🌎 [Beta] GeoLift by Recast

Why run a GeoLift test?

GeoLift is an alternative method of estimating the incremental effect of advertising on your business. It can be used to validate an MMM (build confidence that an MMM is providing true estimates) and calibrate an MMM, particularly for channels with large confidence intervals.

What is a GeoLift test?

A GeoLift test is an experiment conducted to find the true incremental value of your ad spend. During a lift test, you change the spend (increase or decrease) in selected geographies and compare the results with the outcome in the geographies where spend was held constant. By comparing the changes in the test and control groups, you can find the ‘lift’ or incremental change in revenue driven exclusively by the ad spend.

When to run a lift test?

GeoLift can be particularly helpful when you are seeing large confidence intervals in your model or when your in-platform estimates differ from your model’s estimates.

By conducting a lift test, you are able to provide your model with real information on the effect of your ad spend. This helps the model anchor its parameters to a ground truth. As a result you should see the confidence interval of your model’s estimates decrease following a GeoLift test.

Moreover, if you are seeing different estimates by your model and in-platform numbers, it can be difficult to take action on the numbers you are seeing.
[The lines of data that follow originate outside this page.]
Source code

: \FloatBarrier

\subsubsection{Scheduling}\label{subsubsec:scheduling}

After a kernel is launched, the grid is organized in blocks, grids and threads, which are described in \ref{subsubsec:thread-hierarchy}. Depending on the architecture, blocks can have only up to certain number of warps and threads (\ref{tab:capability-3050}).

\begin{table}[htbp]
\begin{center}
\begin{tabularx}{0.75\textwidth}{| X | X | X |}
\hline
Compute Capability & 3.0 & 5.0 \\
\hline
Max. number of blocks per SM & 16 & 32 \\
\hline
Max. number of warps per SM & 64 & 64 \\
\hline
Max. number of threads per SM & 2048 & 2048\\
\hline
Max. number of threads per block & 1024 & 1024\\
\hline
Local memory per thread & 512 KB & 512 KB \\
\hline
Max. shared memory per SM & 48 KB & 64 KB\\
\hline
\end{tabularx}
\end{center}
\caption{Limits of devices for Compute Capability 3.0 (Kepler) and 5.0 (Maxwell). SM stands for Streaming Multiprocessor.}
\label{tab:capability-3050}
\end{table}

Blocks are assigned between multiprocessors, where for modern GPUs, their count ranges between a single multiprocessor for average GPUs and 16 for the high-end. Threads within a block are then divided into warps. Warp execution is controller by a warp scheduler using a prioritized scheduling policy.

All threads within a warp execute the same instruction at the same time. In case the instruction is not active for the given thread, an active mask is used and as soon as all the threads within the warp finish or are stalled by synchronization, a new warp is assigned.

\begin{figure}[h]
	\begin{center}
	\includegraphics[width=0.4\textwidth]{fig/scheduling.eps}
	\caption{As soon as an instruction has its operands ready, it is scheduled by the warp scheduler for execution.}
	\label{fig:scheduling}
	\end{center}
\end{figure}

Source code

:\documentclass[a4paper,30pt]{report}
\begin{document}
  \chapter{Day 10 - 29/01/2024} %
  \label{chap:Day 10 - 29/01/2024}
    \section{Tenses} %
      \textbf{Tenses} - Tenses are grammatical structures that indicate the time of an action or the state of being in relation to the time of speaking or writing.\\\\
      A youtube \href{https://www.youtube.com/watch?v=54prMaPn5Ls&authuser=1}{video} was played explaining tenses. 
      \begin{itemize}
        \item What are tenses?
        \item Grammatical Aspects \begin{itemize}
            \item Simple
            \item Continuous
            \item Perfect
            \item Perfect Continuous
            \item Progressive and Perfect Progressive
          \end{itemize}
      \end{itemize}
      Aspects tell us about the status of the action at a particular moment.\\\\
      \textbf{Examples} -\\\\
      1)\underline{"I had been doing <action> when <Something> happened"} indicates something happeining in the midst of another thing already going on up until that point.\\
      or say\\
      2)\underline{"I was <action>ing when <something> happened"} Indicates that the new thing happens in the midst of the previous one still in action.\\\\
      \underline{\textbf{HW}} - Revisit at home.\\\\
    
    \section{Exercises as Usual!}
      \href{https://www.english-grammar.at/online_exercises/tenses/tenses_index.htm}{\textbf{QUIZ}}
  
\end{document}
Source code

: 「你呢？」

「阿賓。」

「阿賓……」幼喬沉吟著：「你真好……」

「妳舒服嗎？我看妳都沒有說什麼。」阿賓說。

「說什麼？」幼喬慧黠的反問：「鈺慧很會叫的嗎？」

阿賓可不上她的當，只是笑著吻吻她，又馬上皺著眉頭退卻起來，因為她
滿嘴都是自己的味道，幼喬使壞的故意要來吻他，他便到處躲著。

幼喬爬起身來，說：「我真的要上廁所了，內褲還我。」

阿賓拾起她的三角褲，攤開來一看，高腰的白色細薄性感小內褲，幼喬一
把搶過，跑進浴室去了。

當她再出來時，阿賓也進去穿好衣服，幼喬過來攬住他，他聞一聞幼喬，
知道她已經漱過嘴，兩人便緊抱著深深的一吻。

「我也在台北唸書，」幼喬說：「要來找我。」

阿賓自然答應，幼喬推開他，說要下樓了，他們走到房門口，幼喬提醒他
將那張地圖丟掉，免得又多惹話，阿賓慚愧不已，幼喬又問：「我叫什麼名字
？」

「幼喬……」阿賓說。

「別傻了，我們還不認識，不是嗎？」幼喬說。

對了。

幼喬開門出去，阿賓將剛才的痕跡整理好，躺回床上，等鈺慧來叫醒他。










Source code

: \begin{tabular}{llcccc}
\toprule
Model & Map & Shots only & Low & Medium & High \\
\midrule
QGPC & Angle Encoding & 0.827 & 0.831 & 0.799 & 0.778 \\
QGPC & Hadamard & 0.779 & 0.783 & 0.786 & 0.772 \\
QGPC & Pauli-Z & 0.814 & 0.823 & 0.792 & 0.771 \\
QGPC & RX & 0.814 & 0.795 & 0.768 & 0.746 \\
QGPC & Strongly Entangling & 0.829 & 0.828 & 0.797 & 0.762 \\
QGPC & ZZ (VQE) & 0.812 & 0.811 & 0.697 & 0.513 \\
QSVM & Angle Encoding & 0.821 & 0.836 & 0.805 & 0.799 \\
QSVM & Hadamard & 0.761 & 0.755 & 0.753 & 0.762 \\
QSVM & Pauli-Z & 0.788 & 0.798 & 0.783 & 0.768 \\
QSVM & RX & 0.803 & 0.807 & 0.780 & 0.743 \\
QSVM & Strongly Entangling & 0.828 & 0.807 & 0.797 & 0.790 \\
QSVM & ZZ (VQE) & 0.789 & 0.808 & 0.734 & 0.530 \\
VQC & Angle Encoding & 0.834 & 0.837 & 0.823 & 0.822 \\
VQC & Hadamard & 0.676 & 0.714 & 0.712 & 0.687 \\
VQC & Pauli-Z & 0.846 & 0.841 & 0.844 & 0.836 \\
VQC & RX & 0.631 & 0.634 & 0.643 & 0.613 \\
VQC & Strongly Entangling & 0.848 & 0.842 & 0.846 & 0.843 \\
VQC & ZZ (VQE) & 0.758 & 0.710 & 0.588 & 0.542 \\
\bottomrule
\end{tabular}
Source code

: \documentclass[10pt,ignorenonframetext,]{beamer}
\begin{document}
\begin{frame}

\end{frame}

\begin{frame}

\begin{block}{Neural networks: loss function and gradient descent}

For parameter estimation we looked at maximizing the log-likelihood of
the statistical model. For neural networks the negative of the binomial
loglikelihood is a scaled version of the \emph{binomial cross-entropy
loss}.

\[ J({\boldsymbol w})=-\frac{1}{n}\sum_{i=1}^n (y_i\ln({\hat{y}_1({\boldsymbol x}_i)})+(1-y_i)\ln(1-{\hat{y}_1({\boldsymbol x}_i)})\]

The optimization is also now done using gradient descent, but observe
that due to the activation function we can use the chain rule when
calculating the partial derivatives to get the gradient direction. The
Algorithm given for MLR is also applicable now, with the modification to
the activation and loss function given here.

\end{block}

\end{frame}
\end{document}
Using GeoLift, you can provide your model with a snapshot of more precise incrementality data to train and improve your estimates. Through the cycle of learning more about the incrementality of each channel and improving your estimates, you can make more confident bets and improve your outcome.

Limitations of Geolift

Advertising buys must allow geographic targeting – if it’s hard to limit spend inside a geography and there’s spillage to surrounding geographies, the estimates won’t be as accurate.
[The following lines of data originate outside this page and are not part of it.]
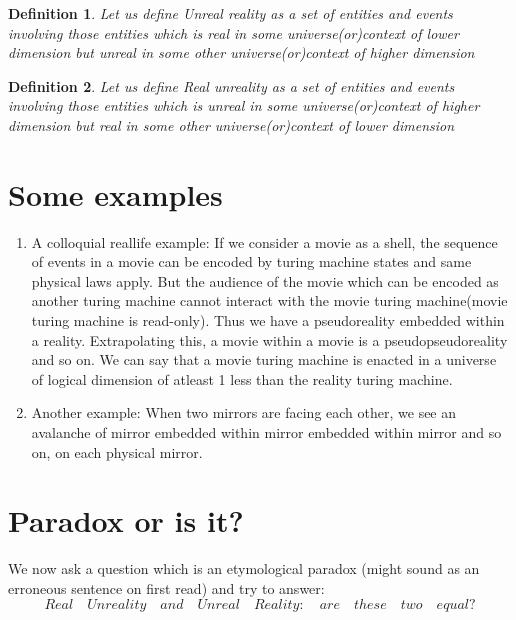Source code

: \documentclass[11pt,onecolumn]{article}
\newtheorem{defn}{Definition}
\begin{document}
\begin{defn}
Let us define Unreal reality as a set of entities and events involving those entities which is real in some universe(or)context of lower dimension but unreal in some other universe(or)context of higher dimension 
\end{defn}

\begin{defn}
Let us define Real unreality as a set of entities and events involving those entities which is unreal in some universe(or)context of higher dimension but real in some other universe(or)context of lower dimension
\end{defn}

\section{Some examples}
\begin{enumerate}
\item A colloquial reallife example: If we consider a movie as a shell, the sequence of events in a movie can be encoded by  turing machine states and same physical laws apply. But the audience of the movie which can be encoded as another turing machine cannot interact with the movie turing machine(movie turing machine is read-only). Thus we have a pseudoreality embedded within a reality. Extrapolating this, a movie within a movie is a pseudopseudoreality and so on. We can say that a movie turing machine is enacted in a universe of logical dimension of atleast 1 less than the reality turing machine. 

\item Another example: When two mirrors are facing each other, we see an avalanche of mirror embedded  within mirror embedded within mirror and so on, on each physical mirror.
\end{enumerate}



\section{Paradox or is it?}

We now ask a question which is an etymological paradox (might sound as an erroneous sentence on first read) and try to answer:
\begin{equation}
Real \quad Unreality \quad and \quad Unreal \quad Reality: \quad are \quad these \quad two \quad equal?
\end{equation}
\end{document}
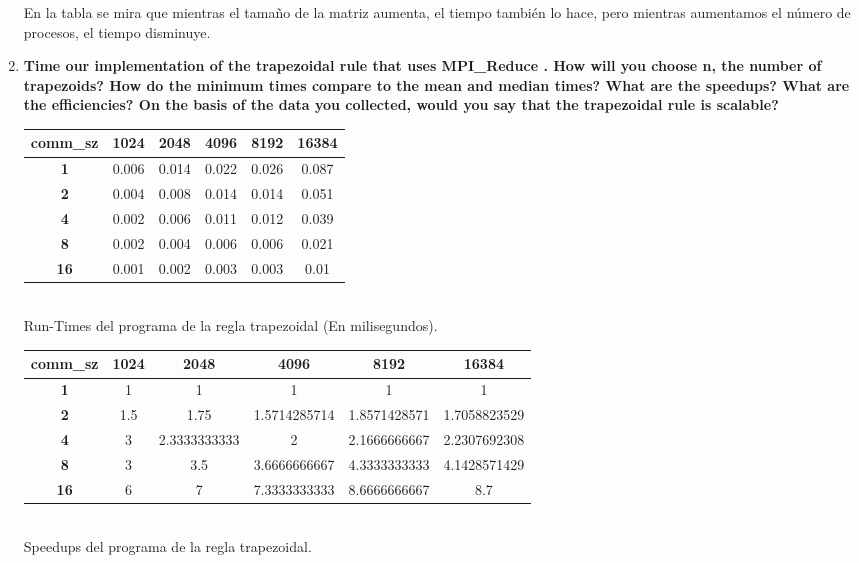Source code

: \documentclass[a4paper,12pt]{article}
\begin{document}
\begin{enumerate}
En la tabla se mira que mientras el tamaño de la matriz aumenta, el tiempo también lo hace, pero mientras
aumentamos el número de procesos, el tiempo disminuye.

\item \textbf{Time our implementation of the trapezoidal rule that uses MPI\_Reduce . How will you choose n,
the number of trapezoids? How do the minimum times compare to the mean and median times? What are the speedups?
What are the efficiencies? On the basis of the data you collected, would you say that the trapezoidal rule
is scalable?}

\begin{center}
\begin{tabular}{|c|c|c|c|c|c|}\hline
\textbf{comm\_sz} & \textbf{1024} & \textbf{2048} & \textbf{4096} & \textbf{8192} & \textbf{16384}\\\hline
\textbf{1} & 0.006 & 0.014 & 0.022 & 0.026 & 0.087\\\hline
\textbf{2} & 0.004 & 0.008 & 0.014 & 0.014 & 0.051\\\hline
\textbf{4} & 0.002 & 0.006 & 0.011 & 0.012 & 0.039\\\hline
\textbf{8} & 0.002 & 0.004 & 0.006 & 0.006 & 0.021\\\hline
\textbf{16} & 0.001 & 0.002 & 0.003 & 0.003 & 0.01\\\hline
\end{tabular}
\\
Run-Times del programa de la regla trapezoidal (En milisegundos).
\end{center}


\begin{center}
\begin{tabular}{|c|c|c|c|c|c|}\hline
\textbf{comm\_sz} & \textbf{1024} & \textbf{2048} & \textbf{4096} & \textbf{8192} & \textbf{16384}\\\hline
\textbf{1} & 1 & 1 & 1 & 1 & 1\\\hline
\textbf{2} & 1.5 & 1.75 & 1.5714285714 & 1.8571428571 & 1.7058823529\\\hline
\textbf{4} & 3 & 2.3333333333 & 2 & 2.1666666667 & 2.2307692308\\\hline
\textbf{8} & 3 & 3.5 & 3.6666666667 & 4.3333333333 & 4.1428571429\\\hline
\textbf{16} & 6 & 7 & 7.3333333333 & 8.6666666667 & 8.7\\\hline
\end{tabular}
\\
Speedups del programa de la regla trapezoidal.
\end{center}


\end{enumerate}
\end{document}
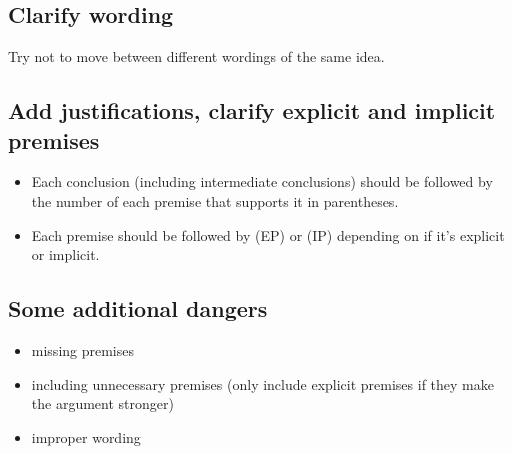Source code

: \subsection{Clarify wording}

Try not to move between different wordings of the same idea.

\subsection{Add justifications, clarify explicit and implicit premises}

\begin{itemize}
    \item Each conclusion (including intermediate conclusions) should be
        followed by the number of each premise that supports it in
        parentheses.
    \item Each premise should be followed by (EP) or (IP) depending on if
        it's explicit or implicit.
\end{itemize}

\subsection{Some additional dangers}

\begin{itemize}
    \item missing premises
    \item including unnecessary premises (only include explicit premises if
        they make the argument stronger)
    \item improper wording
\end{itemize}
GeoLift provides point in time estimates – unlike MMM, the performance measured from a GeoLift test applies to a particular point in time. Measuring different points in time would require running a new test. Our Bayesian MMM works well with the GeoLift output as we estimate incrementality for each channel every day. This means we can apply the knowledge gained from the GeoLift model accurately to the specific time when the test was run without making assumptions about marketing performance over time.

Heterogeneous geos- If different states have different demographics who respond differently to ads, the results will be less accurate

Outliers - eg. a major localized event during the test period could skew the results.


What can I do with GeoLift by Recast?

GeoLift by Recast allows you to both analyze the results of lift tests as well as design optimal lift tests.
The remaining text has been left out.